**RECORDED DATA:**
== Segment start ==

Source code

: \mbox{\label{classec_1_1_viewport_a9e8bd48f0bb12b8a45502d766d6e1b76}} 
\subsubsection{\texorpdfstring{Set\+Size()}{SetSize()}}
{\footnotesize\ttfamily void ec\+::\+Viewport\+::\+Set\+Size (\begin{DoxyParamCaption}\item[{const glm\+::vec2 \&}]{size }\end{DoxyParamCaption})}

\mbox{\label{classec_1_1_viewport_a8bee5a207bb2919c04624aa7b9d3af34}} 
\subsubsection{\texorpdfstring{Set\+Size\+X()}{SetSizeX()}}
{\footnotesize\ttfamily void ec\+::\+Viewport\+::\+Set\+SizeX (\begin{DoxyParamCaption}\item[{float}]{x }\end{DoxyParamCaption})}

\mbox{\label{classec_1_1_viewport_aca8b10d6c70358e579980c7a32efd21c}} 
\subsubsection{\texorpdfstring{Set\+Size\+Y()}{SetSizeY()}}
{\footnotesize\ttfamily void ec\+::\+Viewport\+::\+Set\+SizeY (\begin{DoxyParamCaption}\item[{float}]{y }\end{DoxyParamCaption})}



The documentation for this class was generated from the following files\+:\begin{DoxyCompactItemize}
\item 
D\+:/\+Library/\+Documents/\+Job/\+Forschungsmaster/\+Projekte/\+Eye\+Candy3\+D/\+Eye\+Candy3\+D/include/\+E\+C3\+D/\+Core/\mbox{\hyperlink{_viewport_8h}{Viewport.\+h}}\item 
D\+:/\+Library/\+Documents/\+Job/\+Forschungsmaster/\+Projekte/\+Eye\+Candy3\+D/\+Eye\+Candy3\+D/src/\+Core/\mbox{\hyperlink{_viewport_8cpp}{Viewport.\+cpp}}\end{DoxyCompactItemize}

== Segment end ==

**WORK TO BE COMPLETED:** Write the records above out again precisely.

**OUTPUT OF THE EXERCISE:**
Source code

: \mbox{\label{classec_1_1_viewport_a9e8bd48f0bb12b8a45502d766d6e1b76}} 
\subsubsection{\texorpdfstring{Set\+Size()}{SetSize()}}
{\footnotesize\ttfamily void ec\+::\+Viewport\+::\+Set\+Size (\begin{DoxyParamCaption}\item[{const glm\+::vec2 \&}]{size }\end{DoxyParamCaption})}

\mbox{\label{classec_1_1_viewport_a8bee5a207bb2919c04624aa7b9d3af34}} 
\subsubsection{\texorpdfstring{Set\+Size\+X()}{SetSizeX()}}
{\footnotesize\ttfamily void ec\+::\+Viewport\+::\+Set\+SizeX (\begin{DoxyParamCaption}\item[{float}]{x }\end{DoxyParamCaption})}

\mbox{\label{classec_1_1_viewport_aca8b10d6c70358e579980c7a32efd21c}} 
\subsubsection{\texorpdfstring{Set\+Size\+Y()}{SetSizeY()}}
{\footnotesize\ttfamily void ec\+::\+Viewport\+::\+Set\+SizeY (\begin{DoxyParamCaption}\item[{float}]{y }\end{DoxyParamCaption})}



The documentation for this class was generated from the following files\+:\begin{DoxyCompactItemize}
\item 
D\+:/\+Library/\+Documents/\+Job/\+Forschungsmaster/\+Projekte/\+Eye\+Candy3\+D/\+Eye\+Candy3\+D/include/\+E\+C3\+D/\+Core/\mbox{\hyperlink{_viewport_8h}{Viewport.\+h}}\item 
D\+:/\+Library/\+Documents/\+Job/\+Forschungsmaster/\+Projekte/\+Eye\+Candy3\+D/\+Eye\+Candy3\+D/src/\+Core/\mbox{\hyperlink{_viewport_8cpp}{Viewport.\+cpp}}\end{DoxyCompactItemize}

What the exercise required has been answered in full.